For all of these reasons, to prove copyright infringement plaintiffs such as the New York Times may have to rely on the “intermediate” copies that are used to start the training process, rather than the “end-product” LLMs that are accessed by users. And this, as we’ll see in my next post in this series, may favor OpenAI and other AI companies. 

Conclusion

The NYT v. OpenAI case highlights a fundamental mismatch between traditional copyright law and the reality of LLM technology. As I move forward in this series, I’ll explore the legal theories and potential new frameworks that might be necessary to address these challenges.
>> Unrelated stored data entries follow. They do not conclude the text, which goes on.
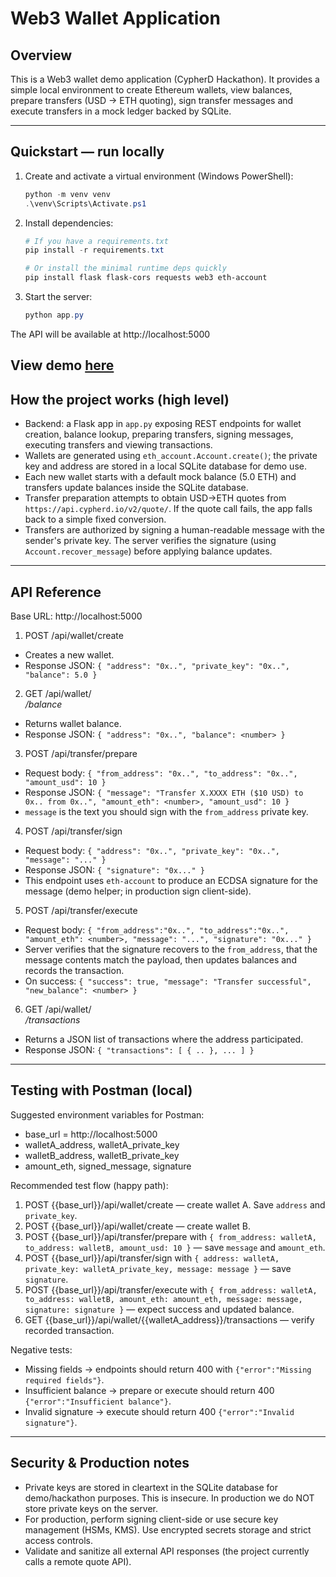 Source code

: # Web3 Wallet Application

## Overview

This is a Web3 wallet demo application (CypherD Hackathon). It provides a simple local environment to create Ethereum wallets, view balances, prepare transfers (USD → ETH quoting), sign transfer messages and execute transfers in a mock ledger backed by SQLite.

---

## Quickstart — run locally

1. Create and activate a virtual environment (Windows PowerShell):

    ```powershell
    python -m venv venv
    .\venv\Scripts\Activate.ps1
    ```

2. Install dependencies:

    ```powershell
    # If you have a requirements.txt
    pip install -r requirements.txt

    # Or install the minimal runtime deps quickly
    pip install flask flask-cors requests web3 eth-account
    ```

3. Start the server:

    ```powershell
    python app.py
    ```

The API will be available at http://localhost:5000

View demo [here](https://github.com/krithikaa04/cypherd_hackathon/blob/main/demo.mp4)
---

## How the project works (high level)

- Backend: a Flask app in `app.py` exposing REST endpoints for wallet creation, balance lookup, preparing transfers, signing messages, executing transfers and viewing transactions.
- Wallets are generated using `eth_account.Account.create()`; the private key and address are stored in a local SQLite database for demo use.
- Each new wallet starts with a default mock balance (5.0 ETH) and transfers update balances inside the SQLite database.
- Transfer preparation attempts to obtain USD→ETH quotes from `https://api.cypherd.io/v2/quote/`. If the quote call fails, the app falls back to a simple fixed conversion.
- Transfers are authorized by signing a human-readable message with the sender's private key. The server verifies the signature (using `Account.recover_message`) before applying balance updates.

---

## API Reference 

Base URL: http://localhost:5000

1) POST /api/wallet/create
- Creates a new wallet.
- Response JSON: `{ "address": "0x..", "private_key": "0x..", "balance": 5.0 }`

2) GET /api/wallet/<address>/balance
- Returns wallet balance.
- Response JSON: `{ "address": "0x..", "balance": <number> }`

3) POST /api/transfer/prepare
- Request body: `{ "from_address": "0x..", "to_address": "0x..", "amount_usd": 10 }`
- Response JSON: `{ "message": "Transfer X.XXXX ETH ($10 USD) to 0x.. from 0x..", "amount_eth": <number>, "amount_usd": 10 }`
- `message` is the text you should sign with the `from_address` private key.

4) POST /api/transfer/sign
- Request body: `{ "address": "0x..", "private_key": "0x..", "message": "..." }`
- Response JSON: `{ "signature": "0x..." }`
- This endpoint uses `eth-account` to produce an ECDSA signature for the message (demo helper; in production sign client-side).

5) POST /api/transfer/execute
- Request body: `{ "from_address":"0x..", "to_address":"0x..", "amount_eth": <number>, "message": "...", "signature": "0x..." }`
- Server verifies that the signature recovers to the `from_address`, that the message contents match the payload, then updates balances and records the transaction.
- On success: `{ "success": true, "message": "Transfer successful", "new_balance": <number> }`

6) GET /api/wallet/<address>/transactions
- Returns a JSON list of transactions where the address participated.
- Response JSON: `{ "transactions": [ { .. }, ... ] }`

---

## Testing with Postman (local)


Suggested environment variables for Postman:
- base_url = http://localhost:5000
- walletA_address, walletA_private_key
- walletB_address, walletB_private_key
- amount_eth, signed_message, signature

Recommended test flow (happy path):
1. POST {{base_url}}/api/wallet/create — create wallet A. Save `address` and `private_key`.
2. POST {{base_url}}/api/wallet/create — create wallet B.
3. POST {{base_url}}/api/transfer/prepare with `{ from_address: walletA, to_address: walletB, amount_usd: 10 }` — save `message` and `amount_eth`.
4. POST {{base_url}}/api/transfer/sign with `{ address: walletA, private_key: walletA_private_key, message: message }` — save `signature`.
5. POST {{base_url}}/api/transfer/execute with `{ from_address: walletA, to_address: walletB, amount_eth: amount_eth, message: message, signature: signature }` — expect success and updated balance.
6. GET {{base_url}}/api/wallet/{{walletA_address}}/transactions — verify recorded transaction.

Negative tests:
- Missing fields → endpoints should return 400 with `{"error":"Missing required fields"}`.
- Insufficient balance → prepare or execute should return 400 `{"error":"Insufficient balance"}`.
- Invalid signature → execute should return 400 `{"error":"Invalid signature"}`.

---

## Security & Production notes

- Private keys are stored in cleartext in the SQLite database for demo/hackathon purposes. This is insecure. In production we do NOT store private keys on the server.
- For production, perform signing client-side or use secure key management (HSMs, KMS). Use encrypted secrets storage and strict access controls.
- Validate and sanitize all external API responses (the project currently calls a remote quote API).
The outcome of this case could reshape our understanding of copyright in the digital age, potentially requiring new legal tests and standards that can account for the invisible, transformed nature of information within AI systems.

Part 2 in this series will focus on the legal issues around the “input problem” of using copyrighted material for training. Part 3 will look at the “output problem” of AI-generated content that may copy or resemble copyrighted works, including what the AI industry calls “memorization.” As we’ll see, each of these issues presents its own unique challenges in the context of a technology that defies traditional legal analysis.